__Records for this task__.

========

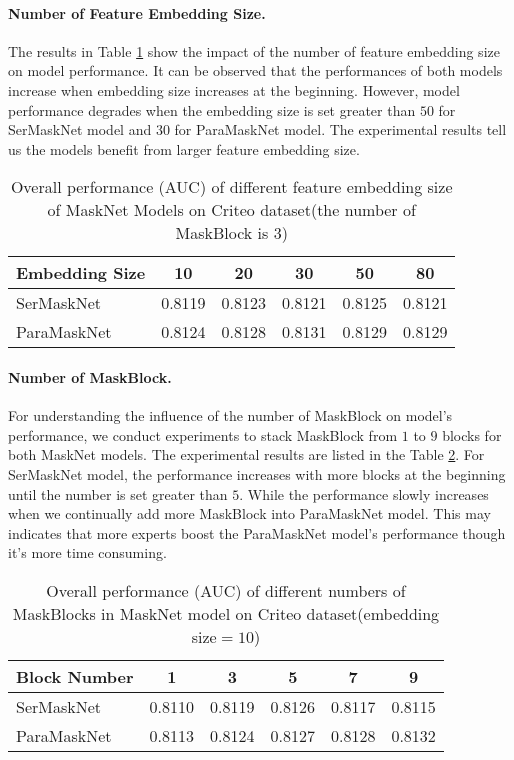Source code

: \documentclass[sigconf]{acmart}
\begin{document}
\paragraph{\textbf{Number of Feature Embedding Size.}}   The results in Table \ref{tab:table5} show the impact of the number of feature embedding size on model performance. It can be observed that the performances of  both models increase when embedding size increases at the beginning. However, model performance degrades when the embedding size is set greater than $50$ for SerMaskNet model and $30$ for ParaMaskNet model. The experimental results tell us the models benefit from larger feature embedding size.


\begin{table}
  \setlength{\abovecaptionskip}{1pt}
  \caption{Overall performance (AUC) of different feature embedding size of MaskNet Models on Criteo dataset(the number of MaskBlock is $3$)}
  \label{tab:table5}
  \begin{tabular}{lccccc}
  \toprule
  Embedding Size &    10 & 20 & 30 & 50 & 80 \\
  \midrule
  SerMaskNet & 0.8119 & 0.8123 & 0.8121 & 0.8125 & 0.8121 \\
  ParaMaskNet & 0.8124 & 0.8128 & 0.8131 & 0.8129 & 0.8129 \\
  \bottomrule
\end{tabular}
\end{table}

\paragraph{\textbf{Number of MaskBlock.}}   For understanding the influence of the number of MaskBlock on model's performance, we conduct experiments to stack MaskBlock from $1$ to $9$ blocks for both MaskNet models.  The experimental results are listed in the Table \ref{tab:table6}. For SerMaskNet model, the performance increases with more blocks at the beginning until the number is set greater than $5$. While the performance slowly increases when we continually add more MaskBlock into ParaMaskNet model. This may indicates that more experts boost the ParaMaskNet model's performance though it's more time consuming.

\begin{table}
  \setlength{\abovecaptionskip}{1pt}
  \caption{Overall performance (AUC) of different numbers of MaskBlocks in MaskNet model on Criteo dataset(embedding size$=10$)}
  \label{tab:table6}
  \begin{tabular}{lccccc}
  \toprule
  Block Number &    1 & 3 & 5 & 7 & 9 \\
  \midrule
  SerMaskNet & 0.8110 & 0.8119 & 0.8126 & 0.8117 & 0.8115 \\
  ParaMaskNet & 0.8113 & 0.8124 & 0.8127 & 0.8128 & 0.8132 \\
  \bottomrule
\end{tabular}
\end{table}
\end{document}
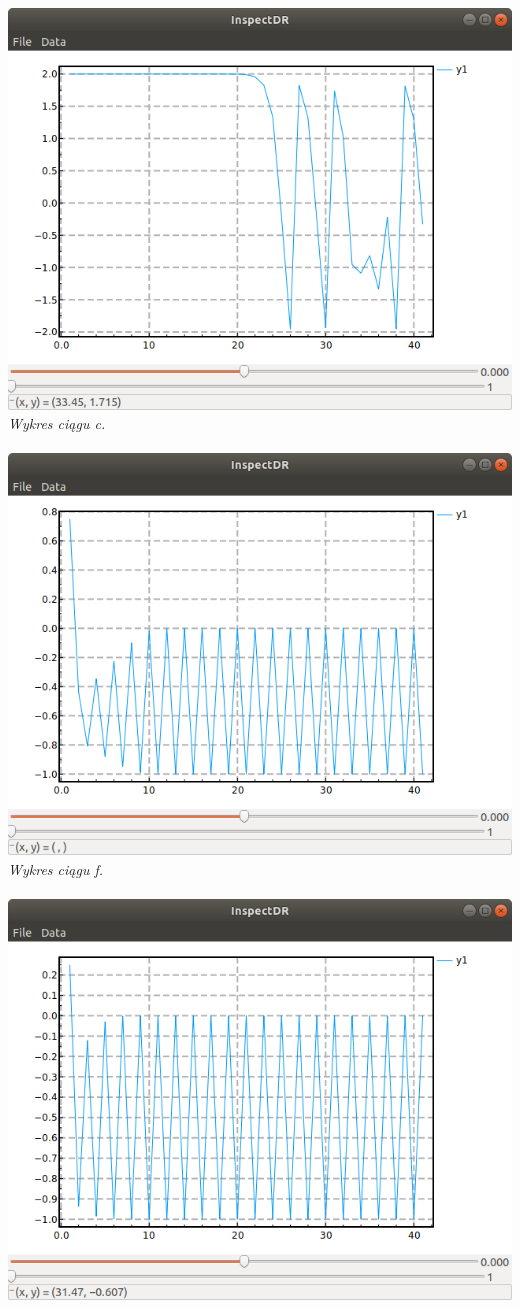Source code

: \documentclass[]{article}
\begin{document}
\includegraphics[scale=0.5]{t3.png}
\\
\textit{Wykres ciągu c.}
\\\\
\includegraphics[scale=0.5]{t6.png}
\\
\textit{Wykres ciągu f.}
\\\\
\includegraphics[scale=0.5]{t7.png}
\end{document}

========

__Requirement__. Transcribe every entry exactly, omitting pictures.

__Answer to the exercise__.
Source code

: \documentclass[sigconf]{acmart}
\begin{document}
\paragraph{\textbf{Number of Feature Embedding Size.}}   The results in Table \ref{tab:table5} show the impact of the number of feature embedding size on model performance. It can be observed that the performances of  both models increase when embedding size increases at the beginning. However, model performance degrades when the embedding size is set greater than $50$ for SerMaskNet model and $30$ for ParaMaskNet model. The experimental results tell us the models benefit from larger feature embedding size.


\begin{table}
  \setlength{\abovecaptionskip}{1pt}
  \caption{Overall performance (AUC) of different feature embedding size of MaskNet Models on Criteo dataset(the number of MaskBlock is $3$)}
  \label{tab:table5}
  \begin{tabular}{lccccc}
  \toprule
  Embedding Size &    10 & 20 & 30 & 50 & 80 \\
  \midrule
  SerMaskNet & 0.8119 & 0.8123 & 0.8121 & 0.8125 & 0.8121 \\
  ParaMaskNet & 0.8124 & 0.8128 & 0.8131 & 0.8129 & 0.8129 \\
  \bottomrule
\end{tabular}
\end{table}

\paragraph{\textbf{Number of MaskBlock.}}   For understanding the influence of the number of MaskBlock on model's performance, we conduct experiments to stack MaskBlock from $1$ to $9$ blocks for both MaskNet models.  The experimental results are listed in the Table \ref{tab:table6}. For SerMaskNet model, the performance increases with more blocks at the beginning until the number is set greater than $5$. While the performance slowly increases when we continually add more MaskBlock into ParaMaskNet model. This may indicates that more experts boost the ParaMaskNet model's performance though it's more time consuming.

\begin{table}
  \setlength{\abovecaptionskip}{1pt}
  \caption{Overall performance (AUC) of different numbers of MaskBlocks in MaskNet model on Criteo dataset(embedding size$=10$)}
  \label{tab:table6}
  \begin{tabular}{lccccc}
  \toprule
  Block Number &    1 & 3 & 5 & 7 & 9 \\
  \midrule
  SerMaskNet & 0.8110 & 0.8119 & 0.8126 & 0.8117 & 0.8115 \\
  ParaMaskNet & 0.8113 & 0.8124 & 0.8127 & 0.8128 & 0.8132 \\
  \bottomrule
\end{tabular}
\end{table}
\end{document}
Source code

: \documentclass[]{article}
\begin{document}
\includegraphics[scale=0.5]{t3.png}
\\
\textit{Wykres ciągu c.}
\\\\
\includegraphics[scale=0.5]{t6.png}
\\
\textit{Wykres ciągu f.}
\\\\
\includegraphics[scale=0.5]{t7.png}
\end{document}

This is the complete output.